Ich atmete laut aus und war erleichtert, dass es endlich raus war, doch gleichzeitig hatte ich Angst, dass er jetzt gehen würde. Vermutlich verschwendete ich jetzt seine Zeit.
„Louis, tut mir leid. Ich wusste nicht, dass es für dich problematisch ist, die Sache mit Zayn. In meiner Welt ist das alles so normal, ich habe nicht darüber nachgedacht. Es ist aus dem Affekt heraus einfach passiert." Er sah mich entschuldigend an und ich sah ihn misstrauisch an. Er erwähnte nicht, dass Zayn angefangen hatte. Ich fragte mich unwillkürlich, wieso er das nicht sagte.
„Deine Welt ist seltsam, Harry." bemerkte ich leise und sah ihn bedauernd an. „Ich meine wir kennen uns kaum, aber ich will da ehrlich sein, ich will niemanden verletzen, aber ich will auch nicht verletzt werden. Und das mit Zayn hat mich verletzt."
Ich war richtig stolz auf mich, dass ich es jetzt gesagt hatte. Das hatte gutgetan und Harry wusste jetzt, woran er bei mir.
„Es war in keinster Weise meine Absicht dich zu verletzen. Ich mag dich. Du bist unglaublich attraktiv und ich verbringe tatsächlich gerne Zeit mir dir." Ich sah ihn an und nickte, mein Herz klopfte kräftig bei seinen Worten und ich lächelte ihn an. Harry sah mich ebenfalls an und lächelte dann wieder beinahe liebevoll. „Ich würde trotzdem gerne weiter mit dir Zeit verbringen, Louis. Wirklich sehr gern. Wenn du für mehr Abenteuer mit mir zu haben bist, meine ich. Mehr kann ich dir nicht bieten."
Ich wurde nachdenklich und innerlich seufzte ich.
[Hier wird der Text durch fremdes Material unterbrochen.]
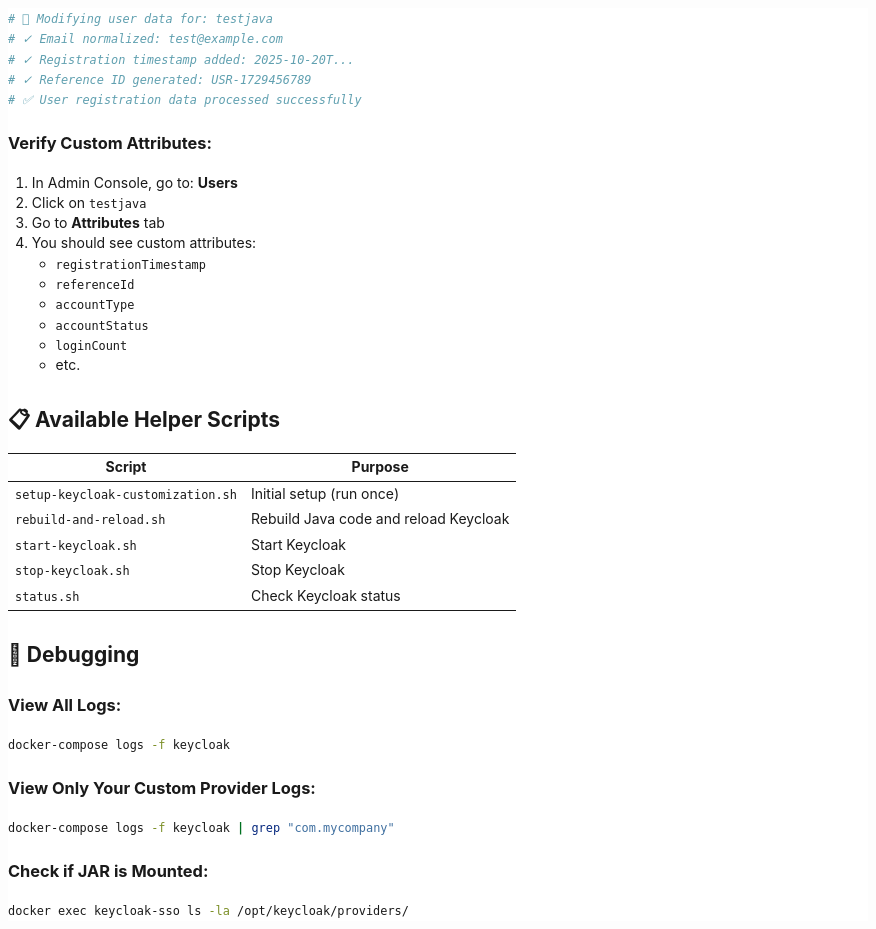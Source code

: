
 ```bash
# 📝 Modifying user data for: testjava
# ✓ Email normalized: test@example.com
# ✓ Registration timestamp added: 2025-10-20T...
# ✓ Reference ID generated: USR-1729456789
# ✅ User registration data processed successfully
```

### Verify Custom Attributes:

1. In Admin Console, go to: **Users**
2. Click on `testjava`
3. Go to **Attributes** tab
4. You should see custom attributes:
   - `registrationTimestamp`
   - `referenceId`
   - `accountType`
   - `accountStatus`
   - `loginCount`
   - etc.

## 📋 Available Helper Scripts

| Script | Purpose |
|--------|---------|
| `setup-keycloak-customization.sh` | Initial setup (run once) |
| `rebuild-and-reload.sh` | Rebuild Java code and reload Keycloak |
| `start-keycloak.sh` | Start Keycloak |
| `stop-keycloak.sh` | Stop Keycloak |
| `status.sh` | Check Keycloak status |

## 🐛 Debugging

### View All Logs:
```bash
docker-compose logs -f keycloak
```

### View Only Your Custom Provider Logs:
```bash
docker-compose logs -f keycloak | grep "com.mycompany"
```

### Check if JAR is Mounted:
```bash
docker exec keycloak-sso ls -la /opt/keycloak/providers/
```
Ich wusste, genau wie Niall vermutlich, dass ich sowieso wieder einknicken würde und ich mir etwas vormachte, wenn ich jetzt sagte, dass nichts mehr zwischen uns laufen würde. Also nickte ich ihm zu. „Wenn wir ab und zu auch mal was anderes machen als Sex?"
Harry lachte, nickte dann und sah sich um. „Tun wir doch jetzt gerade auch, oder nicht?" Ich nickte und schmunzelte, dann setzte ich mich wieder in Bewegung und lief los.
„Louis?"
Ich sah mich wieder zu ihm um und er sah mich ganz ernst an. „Und ich ficke nicht alles, was bei Drei nicht auf dem Baum ist. Du und Zayn, ihr wart die Einzigen seit einer ziemlich langen Zeit." Er sah mich an und ich glaubte ihm jedes Wort, er wirkte aufrichtig und ich nickte.
„Gut zu wissen. Und jetzt komm, bevor du hier Wurzeln schlägst." Ich streckte die Hand nach ihm aus, Harry lächelte und ergriff sie und verschränkte seine Finger mit meinen, dann liefen wir weiter in den Wald hinein.